The two time periods are visually separated by the dramatic high key lighting that signals “it’s the past,” a decision that demonstrates director Augustine Frizzell has low audience expectations. Ellie, for some reason unbeknownst to this journalist, seems to think the letters have some newsworthy value to them and tries to track down the correspondents. Oh yeah, and she has a thing going on with the archivist.
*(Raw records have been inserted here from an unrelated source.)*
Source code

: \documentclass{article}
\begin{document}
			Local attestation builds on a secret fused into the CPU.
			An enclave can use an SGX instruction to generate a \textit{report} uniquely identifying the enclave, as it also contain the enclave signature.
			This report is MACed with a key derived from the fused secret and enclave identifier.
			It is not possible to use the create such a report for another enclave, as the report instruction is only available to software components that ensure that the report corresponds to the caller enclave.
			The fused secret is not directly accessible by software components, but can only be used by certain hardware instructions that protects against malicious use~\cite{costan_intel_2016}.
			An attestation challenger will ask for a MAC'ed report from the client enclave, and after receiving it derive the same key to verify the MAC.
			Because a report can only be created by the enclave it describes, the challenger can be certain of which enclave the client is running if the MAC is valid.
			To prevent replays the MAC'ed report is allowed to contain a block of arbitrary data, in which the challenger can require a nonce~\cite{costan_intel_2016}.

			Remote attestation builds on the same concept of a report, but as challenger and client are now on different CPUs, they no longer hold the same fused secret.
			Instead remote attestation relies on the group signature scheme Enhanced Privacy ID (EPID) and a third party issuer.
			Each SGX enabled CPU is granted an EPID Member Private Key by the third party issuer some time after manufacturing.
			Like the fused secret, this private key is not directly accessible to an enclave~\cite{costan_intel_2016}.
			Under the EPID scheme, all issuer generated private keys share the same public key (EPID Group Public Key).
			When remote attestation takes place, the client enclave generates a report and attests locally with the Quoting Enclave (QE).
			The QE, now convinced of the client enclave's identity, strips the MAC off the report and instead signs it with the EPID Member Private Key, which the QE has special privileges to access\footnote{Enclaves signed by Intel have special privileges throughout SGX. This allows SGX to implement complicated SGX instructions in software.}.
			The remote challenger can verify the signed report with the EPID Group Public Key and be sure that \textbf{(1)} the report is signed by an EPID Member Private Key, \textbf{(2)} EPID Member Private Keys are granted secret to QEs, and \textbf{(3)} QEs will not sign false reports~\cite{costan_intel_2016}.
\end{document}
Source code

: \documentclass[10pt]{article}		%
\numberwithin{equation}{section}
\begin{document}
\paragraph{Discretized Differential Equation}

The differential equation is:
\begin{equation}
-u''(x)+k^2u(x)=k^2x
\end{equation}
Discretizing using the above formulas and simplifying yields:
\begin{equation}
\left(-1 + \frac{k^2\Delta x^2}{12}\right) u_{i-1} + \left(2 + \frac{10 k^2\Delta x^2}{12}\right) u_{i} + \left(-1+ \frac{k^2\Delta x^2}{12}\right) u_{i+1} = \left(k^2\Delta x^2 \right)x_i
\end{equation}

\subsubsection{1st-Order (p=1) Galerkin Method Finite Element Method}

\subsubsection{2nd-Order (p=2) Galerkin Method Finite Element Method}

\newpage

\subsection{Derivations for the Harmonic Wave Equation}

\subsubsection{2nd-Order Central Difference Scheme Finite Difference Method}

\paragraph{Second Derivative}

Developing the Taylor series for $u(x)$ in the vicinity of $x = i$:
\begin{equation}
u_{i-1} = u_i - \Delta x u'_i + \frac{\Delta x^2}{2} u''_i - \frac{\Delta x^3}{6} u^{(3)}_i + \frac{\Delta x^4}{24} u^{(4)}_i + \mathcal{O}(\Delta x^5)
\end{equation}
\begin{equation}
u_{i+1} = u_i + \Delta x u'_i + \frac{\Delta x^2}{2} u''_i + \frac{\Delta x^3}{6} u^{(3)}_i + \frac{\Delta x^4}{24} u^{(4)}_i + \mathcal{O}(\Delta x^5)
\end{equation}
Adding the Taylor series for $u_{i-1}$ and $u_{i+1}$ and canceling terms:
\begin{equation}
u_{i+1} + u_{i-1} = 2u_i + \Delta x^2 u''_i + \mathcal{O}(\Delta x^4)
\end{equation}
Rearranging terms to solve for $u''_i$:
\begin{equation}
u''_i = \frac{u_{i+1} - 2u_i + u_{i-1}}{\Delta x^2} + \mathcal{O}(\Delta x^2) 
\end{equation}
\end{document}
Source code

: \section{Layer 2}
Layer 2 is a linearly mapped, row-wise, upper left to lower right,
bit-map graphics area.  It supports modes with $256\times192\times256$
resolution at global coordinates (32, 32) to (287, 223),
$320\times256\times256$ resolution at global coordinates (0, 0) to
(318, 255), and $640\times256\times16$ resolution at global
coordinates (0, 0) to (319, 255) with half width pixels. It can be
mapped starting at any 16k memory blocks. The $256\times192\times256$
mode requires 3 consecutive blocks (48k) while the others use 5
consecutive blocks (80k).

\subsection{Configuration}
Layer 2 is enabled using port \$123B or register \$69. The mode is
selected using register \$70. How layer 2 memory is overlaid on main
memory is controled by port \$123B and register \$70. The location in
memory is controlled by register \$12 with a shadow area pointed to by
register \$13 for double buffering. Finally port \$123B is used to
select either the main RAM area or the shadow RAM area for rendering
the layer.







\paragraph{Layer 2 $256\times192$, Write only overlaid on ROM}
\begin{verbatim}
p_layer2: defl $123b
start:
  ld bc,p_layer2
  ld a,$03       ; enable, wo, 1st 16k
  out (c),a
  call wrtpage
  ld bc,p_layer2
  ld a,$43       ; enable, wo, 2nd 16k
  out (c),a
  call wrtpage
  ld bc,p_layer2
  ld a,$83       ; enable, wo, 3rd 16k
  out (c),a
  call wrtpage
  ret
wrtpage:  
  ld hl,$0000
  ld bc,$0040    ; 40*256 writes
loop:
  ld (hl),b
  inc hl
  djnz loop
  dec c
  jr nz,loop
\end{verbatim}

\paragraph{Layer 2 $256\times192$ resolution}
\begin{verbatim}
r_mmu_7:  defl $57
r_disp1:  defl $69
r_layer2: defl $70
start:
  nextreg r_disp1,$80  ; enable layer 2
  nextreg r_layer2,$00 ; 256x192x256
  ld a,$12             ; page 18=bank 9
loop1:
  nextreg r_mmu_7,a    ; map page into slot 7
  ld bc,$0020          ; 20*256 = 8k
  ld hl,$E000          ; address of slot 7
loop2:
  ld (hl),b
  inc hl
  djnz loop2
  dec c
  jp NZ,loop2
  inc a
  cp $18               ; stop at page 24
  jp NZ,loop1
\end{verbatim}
It’s about as genre-conforming as possible: both sets of heterosexual romances end up coupling by the final frame; the love between characters is assumed based on convenience and mutual attractiveness rather than any deeper personal connection; and a tragedy or two intercepts the couples’ passions. Affairs, emotional crying in the rain, cheesy expressions of affection, and other baggage of the genre truck along with the performances by Woodley and Jones. If that’s what you want, you’ll find Frizzell’s addition more than adequate.
The only major departure from genre convention is more reflective of a changing socio-political culture rather than creativity: Jennifer’s marriage with Laurence isn’t dampened by his infidelity, but by her frustration and boredom. He’s a dick, to be sure; his politics, being in favor of Belgian colonialism in Africa, are how Frizzell begins to justify the possibility of an affair to the audience. Politics, not the breaking of marriage vows, become justification for Jennifer’s affair. This feels reflective of our current socio-political moment, where monogamy isn’t always the default, where women have gained autonomy to leave romantic relationships of any sort, and where a sexual-romantic affair is no longer considered one of the unspeakable sins against another. Marriage infidelity is on the rise, according to the New York Times, and The Last Letter From Your Lover sides with the idea that not all affairs are morally desultory. Your personal opinion on that will likely serve as the foundation for your thoughts on the movie.
The Last Letter From Your Lover
dir. Augustine Frizzell
The Last Letter From Your Lover is available for streaming on Netflix Friday, 7/23.